1944 yılında Sovyet rejimi tarafından gerçekleştirilen büyük insanlık suçu olan Kırım Tatar Sürgünü’nün 81. yıl dönümünde, Ankara Ulus Meydanı’nda düzenlenen törende acılar tazelenirken, Rusya’nın günümüzdeki işgalci politikalarına da sert tepkiler verildi. Etkinlikte, hem tarihsel hafıza diri tutuldu hem de Ukrayna’nın bağımsızlık mücadelesine destek vurgusu ön plandaydı.
Kırım Türkleri Kültür ve Yardımlaşma Derneği’nin öncülüğünde düzenlenen törende, Türkiye, Ukrayna ve Kırım bayrakları birlikte dalgalandı. Katılımcılar, “Millet, Vatan, Kırım” ve “Sürgünü Unutmadık” yazılı dövizler taşıdı. Saygı duruşu ve İstiklal Marşı’nın ardından Ukrayna ve Kırım milli marşları okundu. Sürgünde hayatını kaybeden on binlerce insan için dualar edildi.
Dernek Genel Başkanı Mükremin Şahin, törende yaptığı konuşmada, Kırım Tatar halkının 1944’te Stalin tarafından Orta Asya’ya sürgün edilerek toplu bir soykırıma maruz bırakıldığını ifade etti. Şahin, “23 yıllık Ukrayna yönetimi döneminde Kırım Tatarları yeniden varlık kazanmaya başladı. Ancak 2014’te Rusya’nın gerçekleştirdiği yasadışı ilhakla tüm kazanımlarımız gasp edildi. Rusya, Kırım’da hukuku, özgürlüğü ve insan haklarını tamamen yok saymaktadır” dedi.
18 Mayıs 1944’te başlatılan sürgünde, yaklaşık 250 bin Kırım Tatarı hayvan vagonlarına doldurularak Orta Asya’ya gönderildi. Açlık, hastalık ve ağır iklim koşulları yüzünden binlerce insan daha yolda hayatını kaybetti. Bu trajedi, Sovyet rejiminin etnik temizlik politikalarının en karanlık örneklerinden biri olarak kayda geçti.

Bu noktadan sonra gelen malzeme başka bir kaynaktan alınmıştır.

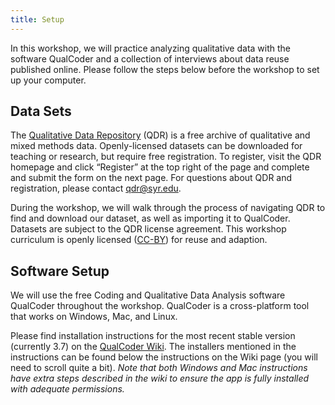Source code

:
 ```yaml
---
title: Setup
---
```


In this workshop, we will practice analyzing qualitative data with the
software QualCoder and a collection of interviews about data reuse
published online. Please follow the steps below before the workshop to
set up your computer.

## Data Sets

The [Qualitative Data Repository](https://qdr.syr.edu) (QDR) is a free
archive of qualitative and mixed methods data. Openly-licensed datasets
can be downloaded for teaching or research, but require free
registration. To register, visit the QDR homepage and click “Register”
at the top right of the page and complete and submit the form on the
next page. For questions about QDR and registration, please contact
[qdr\@syr.edu](mailto:qdr@syr.edu).

During the workshop, we will walk through the process of navigating QDR
to find and download our dataset, as well as importing it to QualCoder.
Datasets are subject to the QDR license agreement. This workshop
curriculum is openly licensed
([CC-BY](https://creativecommons.org/licenses/by/4.0/)) for reuse and
adaption.

## Software Setup

We will use the free Coding and Qualitative Data Analysis software
QualCoder throughout the workshop. QualCoder is a cross-platform tool
that works on Windows, Mac, and Linux.

Please find installation instructions for the most recent stable version
(currently 3.7) on the [QualCoder
Wiki](https://github.com/ccbogel/QualCoder/releases/). The installers
mentioned in the instructions can be found below the instructions on the
Wiki page (you will need to scroll quite a bit). *Note that both Windows and Mac instructions have extra steps
described in the wiki to ensure the app is fully installed with adequate
permissions.*
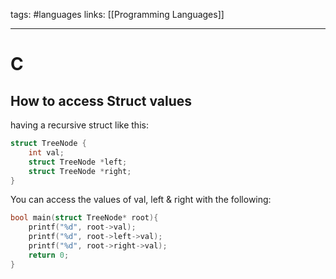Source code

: tags: #languages 
links: [[Programming Languages]]

---
# C 
## How to access Struct values
having a recursive struct like this: 
```c
struct TreeNode {
	int val;
	struct TreeNode *left;
	struct TreeNode *right;
}
```
You can access the values of val, left & right with the following:
```c
bool main(struct TreeNode* root){
	printf("%d", root->val);
	printf("%d", root->left->val);
	printf("%d", root->right->val);
	return 0;
}
```
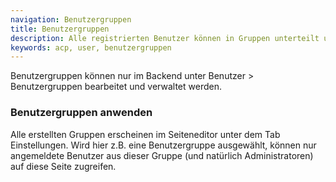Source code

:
 ```yaml
---
navigation: Benutzergruppen
title: Benutzergruppen
description: Alle registrierten Benutzer können in Gruppen unterteilt und verwaltet werden.
keywords: acp, user, benutzergruppen
---
```


Benutzergruppen können nur im Backend unter Benutzer > Benutzergruppen bearbeitet und verwaltet werden.

### Benutzergruppen anwenden

Alle erstellten Gruppen erscheinen im Seiteneditor unter dem Tab Einstellungen. Wird hier z.B. eine Benutzergruppe ausgewählt, können nur angemeldete Benutzer aus dieser Gruppe (und natürlich Administratoren) auf diese Seite zugreifen.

Bugün ise Kırım Tatarları, 2014 yılında Rusya’nın Kırım’ı işgalinden bu yana tekrar ağır baskı altındadır. Kırım’daki birçok Tatar aktivist keyfi şekilde tutuklanmakta, sivil toplum kuruluşları kapatılmakta, ifade özgürlüğü ortadan kaldırılmaktadır. Rus işgaline karşı çıkan Kırım Tatar Milli Meclisi yasaklanmış, birçok lider ya sürgüne gönderilmiş ya da hapse atılmıştır.
Ankara’daki anma töreninde, Ukrayna’nın bağımsızlığına ve toprak bütünlüğüne tam destek mesajı verildi. Katılımcılar, hem Rusya’nın yayılmacı politikalarını kınadı hem de uluslararası toplumu Kırım’daki hak ihlallerine karşı daha duyarlı olmaya çağırdı.
Kırım Tatarlarının mücadelesi, sadece kendi kimliklerini ve topraklarını koruma çabası değil, aynı zamanda Ukrayna halkının özgürlük ve egemenlik iradesine duyulan ortak inancın da sembolüdür. Bu tarihsel direniş, Rusya’nın emperyal heveslerine karşı insanlık onurunun sarsılmaz duruşunu temsil etmektedir.